Description of the task:
Please repeat the records exactly from their first line, finishing at the line containing "后端连接，如漫游配置文件、对文件共享、数据库服务器、电子邮件服务器和 HTTP 服务器的应用程序访问。" and including it.

Material for the task:

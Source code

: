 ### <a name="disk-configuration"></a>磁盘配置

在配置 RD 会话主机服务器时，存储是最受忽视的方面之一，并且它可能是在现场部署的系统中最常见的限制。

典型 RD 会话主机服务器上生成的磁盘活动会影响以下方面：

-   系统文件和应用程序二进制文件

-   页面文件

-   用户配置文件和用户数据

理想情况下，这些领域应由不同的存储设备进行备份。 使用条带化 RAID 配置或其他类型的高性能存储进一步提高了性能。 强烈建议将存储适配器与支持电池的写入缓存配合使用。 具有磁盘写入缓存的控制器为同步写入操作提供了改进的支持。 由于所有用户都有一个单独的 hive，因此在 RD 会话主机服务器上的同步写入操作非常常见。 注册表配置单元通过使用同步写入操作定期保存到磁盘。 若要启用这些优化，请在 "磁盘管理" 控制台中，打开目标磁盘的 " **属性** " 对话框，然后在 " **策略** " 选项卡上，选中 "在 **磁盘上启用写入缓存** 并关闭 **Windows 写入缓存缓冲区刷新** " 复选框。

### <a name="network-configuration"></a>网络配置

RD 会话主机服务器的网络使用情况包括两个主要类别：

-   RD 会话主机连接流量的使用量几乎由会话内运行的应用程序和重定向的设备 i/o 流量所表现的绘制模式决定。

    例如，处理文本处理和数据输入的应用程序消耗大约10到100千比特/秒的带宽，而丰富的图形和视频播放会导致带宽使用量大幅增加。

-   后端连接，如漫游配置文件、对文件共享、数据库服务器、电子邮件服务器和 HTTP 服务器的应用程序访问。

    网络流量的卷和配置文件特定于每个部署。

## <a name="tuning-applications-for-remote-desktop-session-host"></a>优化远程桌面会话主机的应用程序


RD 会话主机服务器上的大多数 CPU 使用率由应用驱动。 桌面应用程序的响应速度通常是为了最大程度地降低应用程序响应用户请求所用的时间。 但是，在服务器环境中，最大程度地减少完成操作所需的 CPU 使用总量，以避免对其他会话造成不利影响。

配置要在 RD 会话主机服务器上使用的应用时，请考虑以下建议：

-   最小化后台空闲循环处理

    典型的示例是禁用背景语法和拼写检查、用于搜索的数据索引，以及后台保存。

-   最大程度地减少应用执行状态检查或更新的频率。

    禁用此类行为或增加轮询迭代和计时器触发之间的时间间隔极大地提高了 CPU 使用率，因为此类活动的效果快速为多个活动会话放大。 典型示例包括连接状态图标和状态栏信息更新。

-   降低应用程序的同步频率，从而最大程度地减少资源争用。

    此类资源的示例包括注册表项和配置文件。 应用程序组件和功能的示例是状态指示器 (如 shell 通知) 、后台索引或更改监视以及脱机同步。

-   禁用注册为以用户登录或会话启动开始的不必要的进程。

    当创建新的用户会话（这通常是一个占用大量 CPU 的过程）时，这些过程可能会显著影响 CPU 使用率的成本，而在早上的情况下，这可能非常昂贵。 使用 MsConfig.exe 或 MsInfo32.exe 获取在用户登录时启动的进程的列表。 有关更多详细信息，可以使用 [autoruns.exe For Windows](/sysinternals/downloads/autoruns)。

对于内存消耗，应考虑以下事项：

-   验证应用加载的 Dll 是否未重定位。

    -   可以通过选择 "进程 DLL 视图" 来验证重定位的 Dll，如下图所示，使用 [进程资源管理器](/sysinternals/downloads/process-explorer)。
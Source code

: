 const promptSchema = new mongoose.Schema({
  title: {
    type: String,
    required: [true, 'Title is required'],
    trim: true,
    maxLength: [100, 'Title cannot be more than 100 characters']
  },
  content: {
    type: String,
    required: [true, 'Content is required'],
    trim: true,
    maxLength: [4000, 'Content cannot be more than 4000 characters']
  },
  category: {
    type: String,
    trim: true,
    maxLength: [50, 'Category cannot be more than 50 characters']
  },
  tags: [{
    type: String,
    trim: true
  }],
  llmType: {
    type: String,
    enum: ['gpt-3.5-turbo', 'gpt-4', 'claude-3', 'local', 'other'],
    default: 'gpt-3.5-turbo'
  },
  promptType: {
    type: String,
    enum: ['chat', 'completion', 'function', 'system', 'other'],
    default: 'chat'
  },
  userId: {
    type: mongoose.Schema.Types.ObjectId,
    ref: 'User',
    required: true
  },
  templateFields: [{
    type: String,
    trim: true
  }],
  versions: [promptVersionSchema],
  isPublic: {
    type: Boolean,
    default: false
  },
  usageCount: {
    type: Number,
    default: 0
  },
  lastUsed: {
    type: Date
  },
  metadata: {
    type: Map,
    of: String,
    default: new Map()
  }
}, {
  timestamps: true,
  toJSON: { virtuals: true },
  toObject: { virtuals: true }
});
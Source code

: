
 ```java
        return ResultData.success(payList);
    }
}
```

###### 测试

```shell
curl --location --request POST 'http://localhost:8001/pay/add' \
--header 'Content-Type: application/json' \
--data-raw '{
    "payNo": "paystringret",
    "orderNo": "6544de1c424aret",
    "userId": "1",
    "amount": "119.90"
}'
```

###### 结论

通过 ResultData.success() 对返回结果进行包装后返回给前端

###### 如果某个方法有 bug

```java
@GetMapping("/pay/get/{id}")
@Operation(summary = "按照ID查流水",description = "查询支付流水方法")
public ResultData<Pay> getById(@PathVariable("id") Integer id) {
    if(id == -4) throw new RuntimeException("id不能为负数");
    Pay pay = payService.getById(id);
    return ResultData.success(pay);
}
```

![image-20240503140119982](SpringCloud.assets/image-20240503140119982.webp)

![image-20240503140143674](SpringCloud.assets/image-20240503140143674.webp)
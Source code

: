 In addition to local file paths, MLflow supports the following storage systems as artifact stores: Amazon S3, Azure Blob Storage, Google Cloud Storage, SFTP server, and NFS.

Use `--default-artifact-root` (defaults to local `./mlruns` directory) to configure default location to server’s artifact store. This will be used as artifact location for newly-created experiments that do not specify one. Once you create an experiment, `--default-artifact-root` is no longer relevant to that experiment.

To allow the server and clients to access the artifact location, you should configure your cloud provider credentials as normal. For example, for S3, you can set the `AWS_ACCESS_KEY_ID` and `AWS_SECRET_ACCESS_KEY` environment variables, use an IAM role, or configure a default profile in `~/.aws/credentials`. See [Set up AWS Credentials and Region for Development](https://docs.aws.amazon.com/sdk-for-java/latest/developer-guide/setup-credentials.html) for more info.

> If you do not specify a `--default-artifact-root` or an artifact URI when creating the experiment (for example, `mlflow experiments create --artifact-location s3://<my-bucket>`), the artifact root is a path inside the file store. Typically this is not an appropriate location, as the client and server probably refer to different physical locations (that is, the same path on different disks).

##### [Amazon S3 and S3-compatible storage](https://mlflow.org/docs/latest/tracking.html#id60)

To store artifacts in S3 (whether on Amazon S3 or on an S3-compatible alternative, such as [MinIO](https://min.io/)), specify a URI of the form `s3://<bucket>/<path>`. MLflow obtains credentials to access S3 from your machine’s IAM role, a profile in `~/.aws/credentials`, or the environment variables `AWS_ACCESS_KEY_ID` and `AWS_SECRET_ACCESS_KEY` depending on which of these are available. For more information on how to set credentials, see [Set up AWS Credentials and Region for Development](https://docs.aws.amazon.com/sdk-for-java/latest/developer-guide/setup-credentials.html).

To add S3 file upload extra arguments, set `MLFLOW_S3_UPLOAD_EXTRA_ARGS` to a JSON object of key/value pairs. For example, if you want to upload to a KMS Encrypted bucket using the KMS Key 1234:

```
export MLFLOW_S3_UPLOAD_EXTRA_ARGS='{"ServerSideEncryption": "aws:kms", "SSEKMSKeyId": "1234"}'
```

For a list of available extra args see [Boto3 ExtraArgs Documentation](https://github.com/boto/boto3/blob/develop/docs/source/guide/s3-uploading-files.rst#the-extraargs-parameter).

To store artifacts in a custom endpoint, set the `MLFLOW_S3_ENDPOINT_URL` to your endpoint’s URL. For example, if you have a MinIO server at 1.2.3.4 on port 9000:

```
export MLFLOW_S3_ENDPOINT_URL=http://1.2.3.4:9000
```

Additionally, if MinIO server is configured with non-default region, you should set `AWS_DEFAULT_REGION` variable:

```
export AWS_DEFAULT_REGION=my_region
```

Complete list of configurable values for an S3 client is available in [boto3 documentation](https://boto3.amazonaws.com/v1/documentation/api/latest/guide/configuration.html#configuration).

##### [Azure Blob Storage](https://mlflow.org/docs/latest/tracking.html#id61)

Expected answer:
Source code

: ### <a name="disk-configuration"></a>磁盘配置

在配置 RD 会话主机服务器时，存储是最受忽视的方面之一，并且它可能是在现场部署的系统中最常见的限制。

典型 RD 会话主机服务器上生成的磁盘活动会影响以下方面：

-   系统文件和应用程序二进制文件

-   页面文件

-   用户配置文件和用户数据

理想情况下，这些领域应由不同的存储设备进行备份。 使用条带化 RAID 配置或其他类型的高性能存储进一步提高了性能。 强烈建议将存储适配器与支持电池的写入缓存配合使用。 具有磁盘写入缓存的控制器为同步写入操作提供了改进的支持。 由于所有用户都有一个单独的 hive，因此在 RD 会话主机服务器上的同步写入操作非常常见。 注册表配置单元通过使用同步写入操作定期保存到磁盘。 若要启用这些优化，请在 "磁盘管理" 控制台中，打开目标磁盘的 " **属性** " 对话框，然后在 " **策略** " 选项卡上，选中 "在 **磁盘上启用写入缓存** 并关闭 **Windows 写入缓存缓冲区刷新** " 复选框。

### <a name="network-configuration"></a>网络配置

RD 会话主机服务器的网络使用情况包括两个主要类别：

-   RD 会话主机连接流量的使用量几乎由会话内运行的应用程序和重定向的设备 i/o 流量所表现的绘制模式决定。

    例如，处理文本处理和数据输入的应用程序消耗大约10到100千比特/秒的带宽，而丰富的图形和视频播放会导致带宽使用量大幅增加。

-   后端连接，如漫游配置文件、对文件共享、数据库服务器、电子邮件服务器和 HTTP 服务器的应用程序访问。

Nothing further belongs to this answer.